A new system designed to tackle fraud in online shopping has been delayed for 18 months.
Banks and retailers had been expected to introduce a new layer of security from mid-September.
This would normally see a passcode sent to a customer’s mobile phone at the point of checkout for online purchases of £28 or more.
However, following pressure from the industry, the City regulator has effectively granted an 18-month delay.
- Open Banking ‘revolution’ to challenge banks’ dominance
- Want to shop online? Best have a mobile signal
Jonathan Davidson, from the Financial Conduct Authority (FCA), said: “The FCA has been working with the industry to put in place stronger means of ensuring that anyone seeking to make payments is not a fraudster.
“While these measures will reduce fraud, we want to make sure that they won’t cause material disruption to consumers themselves, so we have agreed a phased plan for their timely introduction.”
An estimated £671m was lost to fraud on UK payment cards in 2018, a 19% increase on the previous year.
How would the system work?
An EU directive called Strong Customer Authentification (SCA), to be adopted in the UK, was designed to cut this type of fraud.
If an online shopper spent more than about £28 (€30 under the EU directive) in one transaction, payment providers would be required to ask for an extra form of verification, usually sent as a one-time password by text to a mobile phone. Alternative forms of verification could include a thumbprint on a smartphone or voice recognition.
The same would apply once the shopper had made five separate payments of £28.
Exemptions were also possible, such as if a retailer decided that the purchase was low risk, or the bank could prove to the regulator that it has a good record on fraud.
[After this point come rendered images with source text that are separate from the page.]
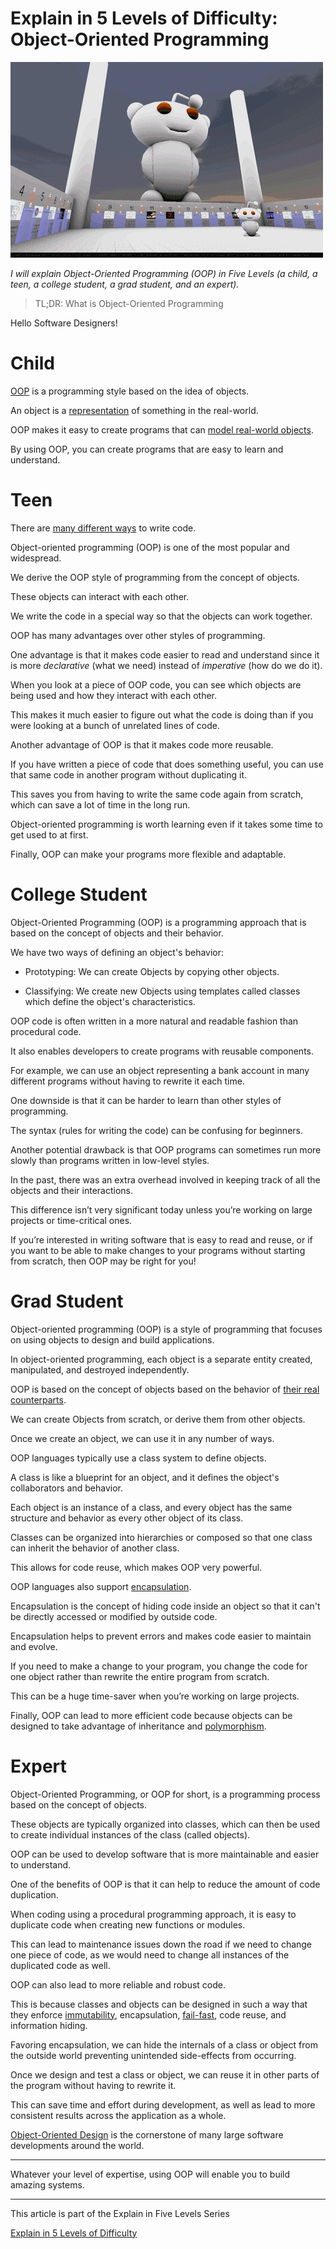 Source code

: # Explain in 5 Levels of Difficulty: Object-Oriented Programming

![Explain in 5 Levels of Difficulty: Object-Oriented Programming](Explain%20in%205%20Levels%20of%20Difficulty%20Object-Oriented%20Programming.gif)

*I will explain Object-Oriented Programming (OOP) in Five Levels (a child, a teen, a college student, a grad student, and an expert).*

> TL;DR: What is Object-Oriented Programming

Hello Software Designers!

# Child

[OOP](https://en.wikipedia.org/wiki/Object-oriented_programming) is a programming style based on the idea of objects.

An object is a [representation](https://github.com/mcsee/Software-Design-Articles/tree/main/Articles/Theory/The%20One%20and%20Only%20Software%20Design%20Principle/readme.md) of something in the real-world.

OOP makes it easy to create programs that can [model real-world objects](https://github.com/mcsee/Software-Design-Articles/tree/main/Articles/Theory/What%20is%20(wrong%20with)%20software/readme.md). 

By using OOP, you can create programs that are easy to learn and understand.

# Teen

There are [many different ways](https://en.wikipedia.org/wiki/Programming_paradigm) to write code. 

Object-oriented programming (OOP) is one of the most popular and widespread.

We derive the OOP style of programming from the concept of objects.

These objects can interact with each other. 

We write the code in a special way so that the objects can work together.

OOP has many advantages over other styles of programming. 

One advantage is that it makes code easier to read and understand since it is more *declarative* (what we need) instead of *imperative* (how do we do it). 

When you look at a piece of OOP code, you can see which objects are being used and how they interact with each other. 

This makes it much easier to figure out what the code is doing than if you were looking at a bunch of unrelated lines of code.

Another advantage of OOP is that it makes code more reusable. 

If you have written a piece of code that does something useful, you can use that same code in another program without duplicating it. 

This saves you from having to write the same code again from scratch, which can save a lot of time in the long run.

Object-oriented programming is worth learning even if it takes some time to get used to at first. 

Finally, OOP can make your programs more flexible and adaptable. 

# College Student

Object-Oriented Programming (OOP) is a programming approach that is based on the concept of objects and their behavior.

We have two ways of defining an object's behavior:

- Prototyping: We can create Objects by copying other objects.

- Classifying: We create new Objects using templates called classes which define the object's characteristics. 
 
OOP code is often written in a more natural and readable fashion than procedural code. 

It also enables developers to create programs with reusable components. 

For example, we can use an object representing a bank account in many different programs without having to rewrite it each time. 

One downside is that it can be harder to learn than other styles of programming. 

The syntax (rules for writing the code) can be confusing for beginners.

Another potential drawback is that OOP programs can sometimes run more slowly than programs written in low-level styles. 

In the past, there was an extra overhead involved in keeping track of all the objects and their interactions.

This difference isn’t very significant today unless you’re working on large projects or time-critical ones.

If you’re interested in writing software that is easy to read and reuse, or if you want to be able to make changes to your programs without starting from scratch, then OOP may be right for you!

# Grad Student

Object-oriented programming (OOP) is a style of programming that focuses on using objects to design and build applications. 

In object-oriented programming, each object is a separate entity created, manipulated, and destroyed independently.

OOP is based on the concept of objects based on the behavior of [their real counterparts](https://github.com/mcsee/Software-Design-Articles/tree/main/Articles/Theory/The%20One%20and%20Only%20Software%20Design%20Principle/readme.md).

We can create Objects from scratch, or derive them from other objects. 

Once we create an object, we can use it in any number of ways.

OOP languages typically use a class system to define objects. 

A class is like a blueprint for an object, and it defines the object's collaborators and behavior. 

Each object is an instance of a class, and every object has the same structure and behavior as every other object of its class.

Classes can be organized into hierarchies or composed so that one class can inherit the behavior of another class. 

This allows for code reuse, which makes OOP very powerful.

OOP languages also support [encapsulation](https://en.wikipedia.org/wiki/Encapsulation_(computer_programming)).

Encapsulation is the concept of hiding code inside an object so that it can't be directly accessed or modified by outside code. 

Encapsulation helps to prevent errors and makes code easier to maintain and evolve.

If you need to make a change to your program, you change the code for one object rather than rewrite the entire program from scratch. 

This can be a huge time-saver when you’re working on large projects.

Finally, OOP can lead to more efficient code because objects can be designed to take advantage of inheritance and [polymorphism](https://en.wikipedia.org/wiki/Polymorphism_(computer_science)).

# Expert 

Object-Oriented Programming, or OOP for short, is a programming process based on the concept of objects. 

These objects are typically organized into classes, which can then be used to create individual instances of the class (called objects). 

OOP can be used to develop software that is more maintainable and easier to understand.

One of the benefits of OOP is that it can help to reduce the amount of code duplication. 

When coding using a procedural programming approach, it is easy to duplicate code when creating new functions or modules. 

This can lead to maintenance issues down the road if we need to change one piece of code, as we would need to change all instances of the duplicated code as well.

OOP can also lead to more reliable and robust code. 

This is because classes and objects can be designed in such a way that they enforce [immutability](https://github.com/mcsee/Software-Design-Articles/tree/main/Articles/Theory/The%20Evil%20Power%20of%20Mutants/readme.md), encapsulation, [fail-fast](https://github.com/mcsee/Software-Design-Articles/tree/main/Articles/Theory/Fail%20Fast/readme.md), code reuse, and information hiding. 

Favoring encapsulation, we can hide the internals of a class or object from the outside world preventing unintended side-effects from occurring.
 
Once we design and test a class or object, we can reuse it in other parts of the program without having to rewrite it.

This can save time and effort during development, as well as lead to more consistent results across the application as a whole.

[Object-Oriented Design](https://github.com/mcsee/Software-Design-Articles/tree/main/Articles/Theory/Object%20Design%20Checklist/readme.md) is the cornerstone of many large software developments around the world.

* * *

Whatever your level of expertise, using OOP will enable you to build amazing systems.

* * *

This article is part of the Explain in Five Levels Series

[Explain in 5 Levels of Difficulty](https://github.com/mcsee/Software-Design-Articles/tree/main/Articles/Explain%20in%205%20Levels/Explain%20in%205%20Levels%20of%20Difficulty/readme.md)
However, there were strong complaints from retailers, payment providers and banks. which said that the system would slow the customer buying experience, and call into question saved details that allowed one-click transactions.
Consumer groups also questioned how the system could work for people living in areas with a poor mobile signal, who would have difficulty receiving passcodes sent to their phones.
What is happening now?
The FCA, in line with European counterparts, is easing the mid-September deadline.
The regulator said that it would not enforce the rules for a further 18 months, where providers could show evidence that they were “taking steps” to comply with the system.
A lack of preparation, complexity of the system, and the potential impact on consumers were given as reasons for the delay. The FCA will also review the way the system is planned to work.
Analysts said the decision would be met with relief in the affected industries.
Jeremy Drew, co-head of retail at law firm RPC, said: “Retailers are going to be delighted that the FCA is taking a pragmatic approach to enforcement of SCA.
“There has been real concern that some of the security solutions being offered to retailers were going to be so jarring to consumers that they would abandon purchases at the online check-out stage.”